Exercise details ▸ For this exercise, repeat the records below exactly as written.

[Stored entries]
........

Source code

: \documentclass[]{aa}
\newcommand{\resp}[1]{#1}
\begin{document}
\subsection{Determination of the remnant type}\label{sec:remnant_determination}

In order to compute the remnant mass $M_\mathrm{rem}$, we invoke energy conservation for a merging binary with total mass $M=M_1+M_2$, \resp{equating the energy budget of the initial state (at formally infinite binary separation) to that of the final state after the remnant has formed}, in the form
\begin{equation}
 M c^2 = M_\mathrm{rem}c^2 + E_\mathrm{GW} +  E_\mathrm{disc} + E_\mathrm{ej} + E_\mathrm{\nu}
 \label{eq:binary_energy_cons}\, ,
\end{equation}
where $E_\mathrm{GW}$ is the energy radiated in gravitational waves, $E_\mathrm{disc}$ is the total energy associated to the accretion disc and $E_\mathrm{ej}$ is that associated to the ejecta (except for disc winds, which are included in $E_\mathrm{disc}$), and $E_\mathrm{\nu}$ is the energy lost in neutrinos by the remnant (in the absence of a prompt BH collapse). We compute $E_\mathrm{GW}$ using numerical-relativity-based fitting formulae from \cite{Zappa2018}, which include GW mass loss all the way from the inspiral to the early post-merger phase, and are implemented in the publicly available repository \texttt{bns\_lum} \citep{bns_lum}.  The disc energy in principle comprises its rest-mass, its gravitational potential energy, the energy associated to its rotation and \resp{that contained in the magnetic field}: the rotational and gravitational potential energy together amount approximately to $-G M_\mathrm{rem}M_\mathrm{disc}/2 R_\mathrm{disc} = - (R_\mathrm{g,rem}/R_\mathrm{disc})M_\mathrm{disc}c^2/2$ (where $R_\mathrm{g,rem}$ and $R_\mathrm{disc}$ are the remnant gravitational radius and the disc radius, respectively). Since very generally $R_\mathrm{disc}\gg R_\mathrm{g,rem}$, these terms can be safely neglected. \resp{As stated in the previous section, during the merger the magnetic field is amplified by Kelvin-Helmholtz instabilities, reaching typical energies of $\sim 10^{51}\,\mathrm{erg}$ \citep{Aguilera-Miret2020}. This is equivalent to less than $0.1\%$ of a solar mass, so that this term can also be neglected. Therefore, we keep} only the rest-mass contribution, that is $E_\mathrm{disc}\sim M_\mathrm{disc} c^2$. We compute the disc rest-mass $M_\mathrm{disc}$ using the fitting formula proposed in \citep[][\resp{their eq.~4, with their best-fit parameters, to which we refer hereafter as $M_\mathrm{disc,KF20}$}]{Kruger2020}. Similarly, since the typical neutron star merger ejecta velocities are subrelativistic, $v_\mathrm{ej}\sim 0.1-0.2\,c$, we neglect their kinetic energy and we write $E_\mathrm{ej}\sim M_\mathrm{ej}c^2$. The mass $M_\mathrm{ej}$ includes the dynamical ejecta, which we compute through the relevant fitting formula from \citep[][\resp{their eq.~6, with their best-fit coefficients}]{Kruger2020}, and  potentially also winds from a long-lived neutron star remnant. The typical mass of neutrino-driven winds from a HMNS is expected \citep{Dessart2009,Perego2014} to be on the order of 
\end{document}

........

Solution to this exercise ▸
Source code

: \documentclass[]{aa}
\newcommand{\resp}[1]{#1}
\begin{document}
\subsection{Determination of the remnant type}\label{sec:remnant_determination}

In order to compute the remnant mass $M_\mathrm{rem}$, we invoke energy conservation for a merging binary with total mass $M=M_1+M_2$, \resp{equating the energy budget of the initial state (at formally infinite binary separation) to that of the final state after the remnant has formed}, in the form
\begin{equation}
 M c^2 = M_\mathrm{rem}c^2 + E_\mathrm{GW} +  E_\mathrm{disc} + E_\mathrm{ej} + E_\mathrm{\nu}
 \label{eq:binary_energy_cons}\, ,
\end{equation}
where $E_\mathrm{GW}$ is the energy radiated in gravitational waves, $E_\mathrm{disc}$ is the total energy associated to the accretion disc and $E_\mathrm{ej}$ is that associated to the ejecta (except for disc winds, which are included in $E_\mathrm{disc}$), and $E_\mathrm{\nu}$ is the energy lost in neutrinos by the remnant (in the absence of a prompt BH collapse). We compute $E_\mathrm{GW}$ using numerical-relativity-based fitting formulae from \cite{Zappa2018}, which include GW mass loss all the way from the inspiral to the early post-merger phase, and are implemented in the publicly available repository \texttt{bns\_lum} \citep{bns_lum}.  The disc energy in principle comprises its rest-mass, its gravitational potential energy, the energy associated to its rotation and \resp{that contained in the magnetic field}: the rotational and gravitational potential energy together amount approximately to $-G M_\mathrm{rem}M_\mathrm{disc}/2 R_\mathrm{disc} = - (R_\mathrm{g,rem}/R_\mathrm{disc})M_\mathrm{disc}c^2/2$ (where $R_\mathrm{g,rem}$ and $R_\mathrm{disc}$ are the remnant gravitational radius and the disc radius, respectively). Since very generally $R_\mathrm{disc}\gg R_\mathrm{g,rem}$, these terms can be safely neglected. \resp{As stated in the previous section, during the merger the magnetic field is amplified by Kelvin-Helmholtz instabilities, reaching typical energies of $\sim 10^{51}\,\mathrm{erg}$ \citep{Aguilera-Miret2020}. This is equivalent to less than $0.1\%$ of a solar mass, so that this term can also be neglected. Therefore, we keep} only the rest-mass contribution, that is $E_\mathrm{disc}\sim M_\mathrm{disc} c^2$. We compute the disc rest-mass $M_\mathrm{disc}$ using the fitting formula proposed in \citep[][\resp{their eq.~4, with their best-fit parameters, to which we refer hereafter as $M_\mathrm{disc,KF20}$}]{Kruger2020}. Similarly, since the typical neutron star merger ejecta velocities are subrelativistic, $v_\mathrm{ej}\sim 0.1-0.2\,c$, we neglect their kinetic energy and we write $E_\mathrm{ej}\sim M_\mathrm{ej}c^2$. The mass $M_\mathrm{ej}$ includes the dynamical ejecta, which we compute through the relevant fitting formula from \citep[][\resp{their eq.~6, with their best-fit coefficients}]{Kruger2020}, and  potentially also winds from a long-lived neutron star remnant. The typical mass of neutrino-driven winds from a HMNS is expected \citep{Dessart2009,Perego2014} to be on the order of 
\end{document}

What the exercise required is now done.